I called the hospital, I wanted to move the appointment back, I wanted more time. I needed more time to process my decision.


The second hospital appointment, the start of the end.

My dad picked me up from my workplace. I hopped into his work van. I was feeling extremely sick at this point, the morning sickness had gotten really bad. I couldn’t keep anything down and I was sipping on ginger beer at work. I had already been to the doctors in the time to get anti-sickness medication. Half of me was ready to get this over with so the sickness could stop and I could return to my normal life. I was trying to think of all the positive things, the things I will be able to do once it is over, like the gym, drinking, not being sick every day, staying awake past 6pm. We pulled out to the maternity ward, the same ward that gave life to me. Me and my dad made awkward conversation, trying to avoid the real situation. I went to the small clinic, that was masked ‘Clinic 22’. I was in a rush, a rush to get it over with. The room was empty, just three nurses stood talking at the reception desk. She took me to another dentist-like chair and handed me the tablets and the white plastic cup of water. I stared at the pills in my hand, there was no turning back now. The moment I swallowed I felt a relief and immense sadness in the same instance. I told the nurse I was experiencing extreme sickness, that I was being extremely fussy with food, she told that is common of a female baby, but I couldn’t think of the gender of the life I had just begun to terminate. I rushed out, I was welling up and demanded my dad that we just get out of here quickly. He was playing around with the coffee machine in the waiting room.


…48 hours later. The day.

My mum woke me up. It was early in the morning and we had to be at the hospital by 9am. As soon as I woke I felt sick, today was the day I had been dreading for almost three weeks now. I remember the long silent car journey, neither of us knew what to say. I tried to close my eyes and go back to sleep, but I couldn’t and before I knew it we were pulling into the multi-storey car park of the hospital.

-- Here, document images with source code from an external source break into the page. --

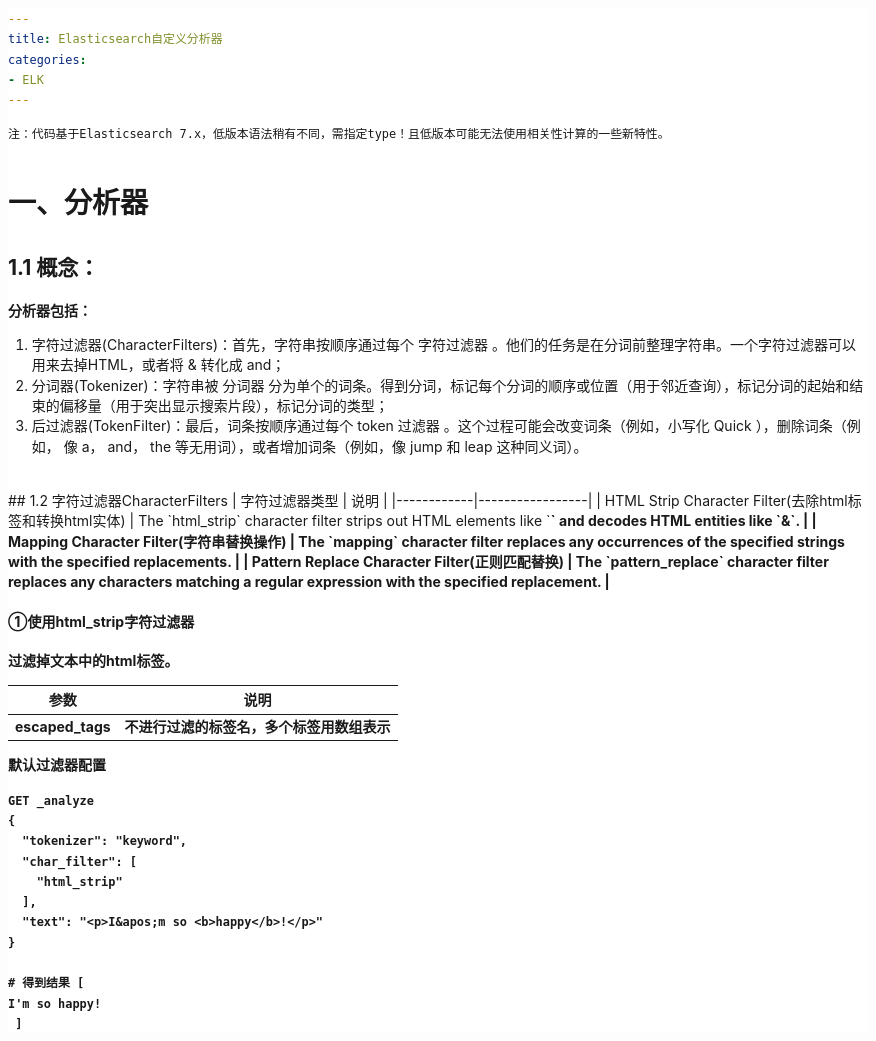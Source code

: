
 ```yaml
---
title: Elasticsearch自定义分析器
categories:
- ELK
---
```

`注：代码基于Elasticsearch 7.x，低版本语法稍有不同，需指定type！且低版本可能无法使用相关性计算的一些新特性。`

# 一、分析器
## 1.1 概念：
**分析器包括：**
1. 字符过滤器(CharacterFilters)：首先，字符串按顺序通过每个 字符过滤器 。他们的任务是在分词前整理字符串。一个字符过滤器可以用来去掉HTML，或者将 & 转化成 and；
2. 分词器(Tokenizer)：字符串被 分词器 分为单个的词条。得到分词，标记每个分词的顺序或位置（用于邻近查询），标记分词的起始和结束的偏移量（用于突出显示搜索片段），标记分词的类型；
3. 后过滤器(TokenFilter)：最后，词条按顺序通过每个 token 过滤器 。这个过程可能会改变词条（例如，小写化 Quick ），删除词条（例如， 像 a， and， the 等无用词），或者增加词条（例如，像 jump 和 leap 这种同义词）。

<br>
## 1.2 字符过滤器CharacterFilters
| 字符过滤器类型 | 说明 |
|------------|-----------------|
|  HTML Strip Character Filter(去除html标签和转换html实体)  | The `html_strip` character filter strips out HTML elements like `<b>` and decodes HTML entities like `&amp;`. |
|  Mapping Character Filter(字符串替换操作)  | The `mapping` character filter replaces any occurrences of the specified strings with the specified replacements. |
|  Pattern Replace Character Filter(正则匹配替换)  | The `pattern_replace` character filter replaces any characters matching a regular expression with the specified replacement. |

#### ①使用html_strip字符过滤器
过滤掉文本中的html标签。

| 参数 | 说明 |
|----------|---------|
|escaped_tags|不进行过滤的标签名，多个标签用数组表示|

**默认过滤器配置**
```
GET _analyze
{
  "tokenizer": "keyword",
  "char_filter": [
    "html_strip"
  ],
  "text": "<p>I&apos;m so <b>happy</b>!</p>"
}

# 得到结果 [ 
I'm so happy!
 ]
```
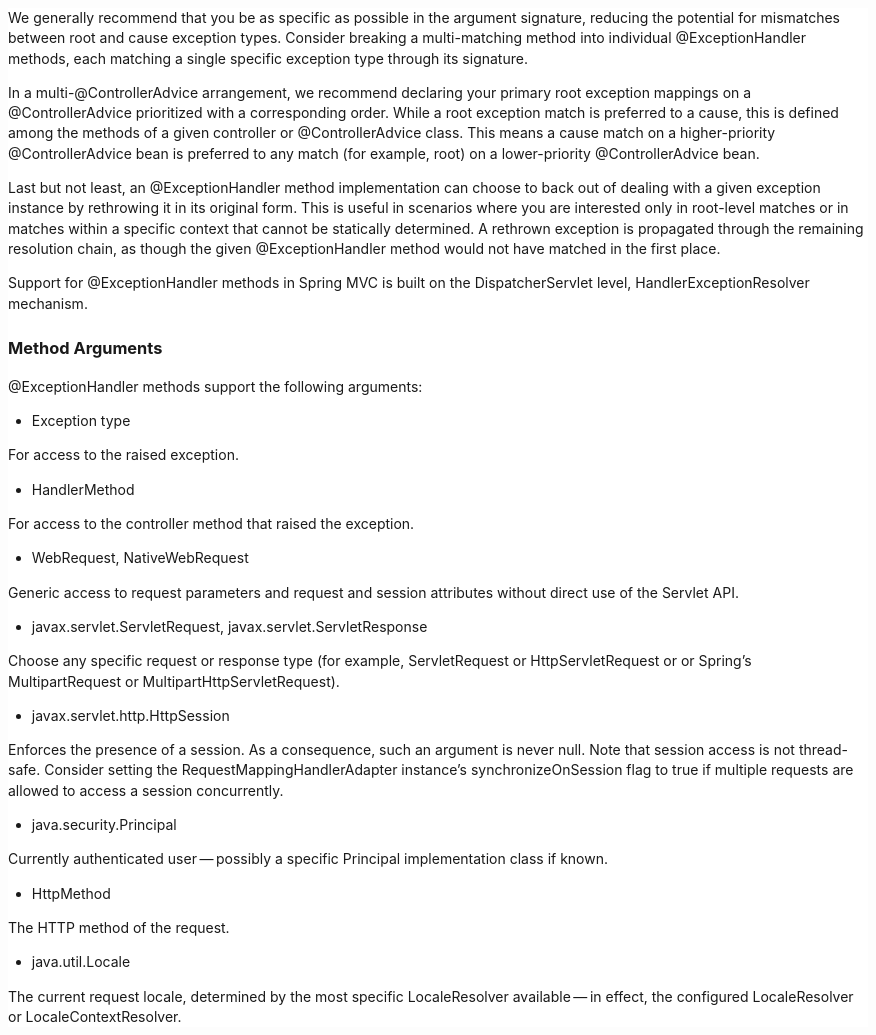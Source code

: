 We generally recommend that you be as specific as possible in the argument signature, reducing the potential for mismatches between root and cause exception types. Consider breaking a multi-matching method into individual @ExceptionHandler methods, each matching a single specific exception type through its signature.

In a multi-@ControllerAdvice arrangement, we recommend declaring your primary root exception mappings on a @ControllerAdvice prioritized with a corresponding order. While a root exception match is preferred to a cause, this is defined among the methods of a given controller or @ControllerAdvice class. This means a cause match on a higher-priority @ControllerAdvice bean is preferred to any match (for example, root) on a lower-priority @ControllerAdvice bean.

Last but not least, an @ExceptionHandler method implementation can choose to back out of dealing with a given exception instance by rethrowing it in its original form. This is useful in scenarios where you are interested only in root-level matches or in matches within a specific context that cannot be statically determined. A rethrown exception is propagated through the remaining resolution chain, as though the given @ExceptionHandler method would not have matched in the first place.

Support for @ExceptionHandler methods in Spring MVC is built on the DispatcherServlet level, HandlerExceptionResolver mechanism.

### Method Arguments

@ExceptionHandler methods support the following arguments:

- Exception type

For access to the raised exception.

- HandlerMethod

For access to the controller method that raised the exception.

- WebRequest, NativeWebRequest

Generic access to request parameters and request and session attributes without direct use of the Servlet API.

- javax.servlet.ServletRequest, javax.servlet.ServletResponse

Choose any specific request or response type (for example, ServletRequest or HttpServletRequest or or Spring’s MultipartRequest or MultipartHttpServletRequest).

- javax.servlet.http.HttpSession

Enforces the presence of a session. As a consequence, such an argument is never null.
Note that session access is not thread-safe. Consider setting the RequestMappingHandlerAdapter instance’s synchronizeOnSession flag to true if multiple requests are allowed to access a session concurrently.

- java.security.Principal

Currently authenticated user — possibly a specific Principal implementation class if known.

- HttpMethod

The HTTP method of the request.

- java.util.Locale

The current request locale, determined by the most specific LocaleResolver available — in effect, the configured LocaleResolver or LocaleContextResolver.
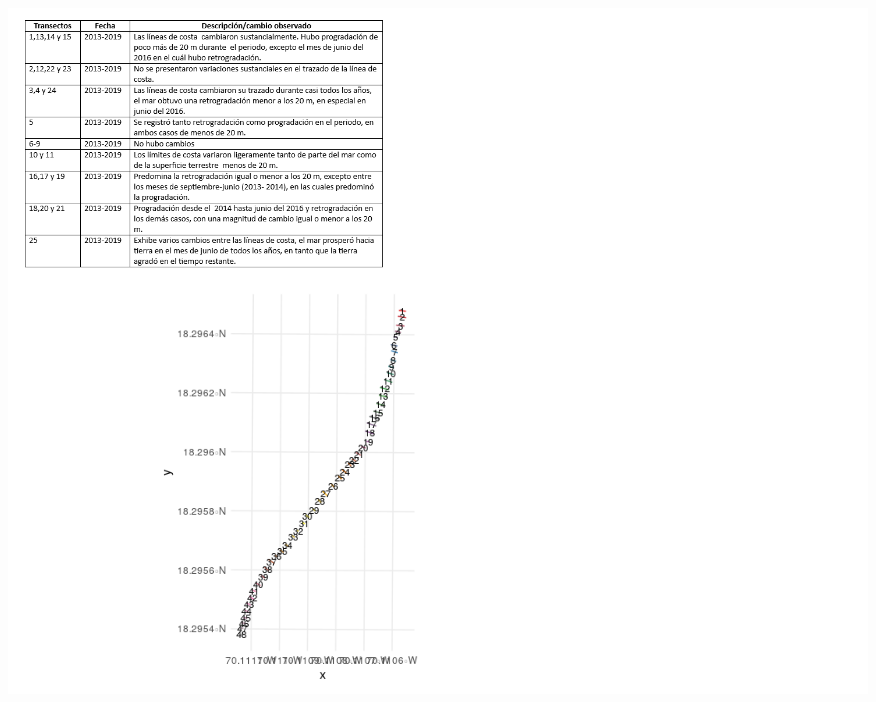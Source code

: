 <img src="resultados_cambio_lineas.png" alt="Resultados cambios en la líneas de costa" height="275" />

<img src="pendiente_dimension.png" alt="Inclinación de los transectos" height="400" />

As we pulled up to the maternity ward, (…where I was born), once again, at least the initial fear had damped slightly due to the regularity of the visits since I had found out I was pregnant. However this time was different, I knew that after today it would all be over. I wouldn’t be coming back to the maternity ward for a check-up or an ultrasound or for the birth of my baby. Confusion of emotions swirled throughout my body. I wasn’t ready to say goodbye yet. But yet I wanted this nightmare to be over. I was scared, will it hurt? I was angry, why does this have to happen to me? Luckily, the morning sickness had started to dampen also from the tablet two days prior which had started the process of detachment.

The smell of hospital filled my nostrils. The lifeless long white corridors. As we walked in my mother and I were ushered to my hospital bed. All the other beds in my ward had the blue curtains wrapped around the bed. It all felt very shameful and awkward. My bed was right by the window, with a view of construction workers, nothing pretty but just seeing the fresh air and daylight gave me some comfort. I nervously sat myself on the bed until my nurse came over. She took my blood pressure (the first of many times) and gave my a hospital band for my wrist. I felt like a specimen. I felt so ashamed, fearful and the sadness covered my face. Thankfully the nurse was absolutely incredible, I couldn’t have wished for a better nurse and carer for the worst day of my life.

She instructed me to lay down as we spoke about the political event that was overwhelming the news that day. This distracted me for a short while. I passionately explained the impact of the political occurrence to the nurse and my mum. I was instructed to remove my trousers and underwear and lay on the bed to prepare for the first stage of the abortion. She placed four large tablets into my vagina via a large syringe. I was instructed to lay completely flat and still for an hour. Then I must move about as much as possible and wait.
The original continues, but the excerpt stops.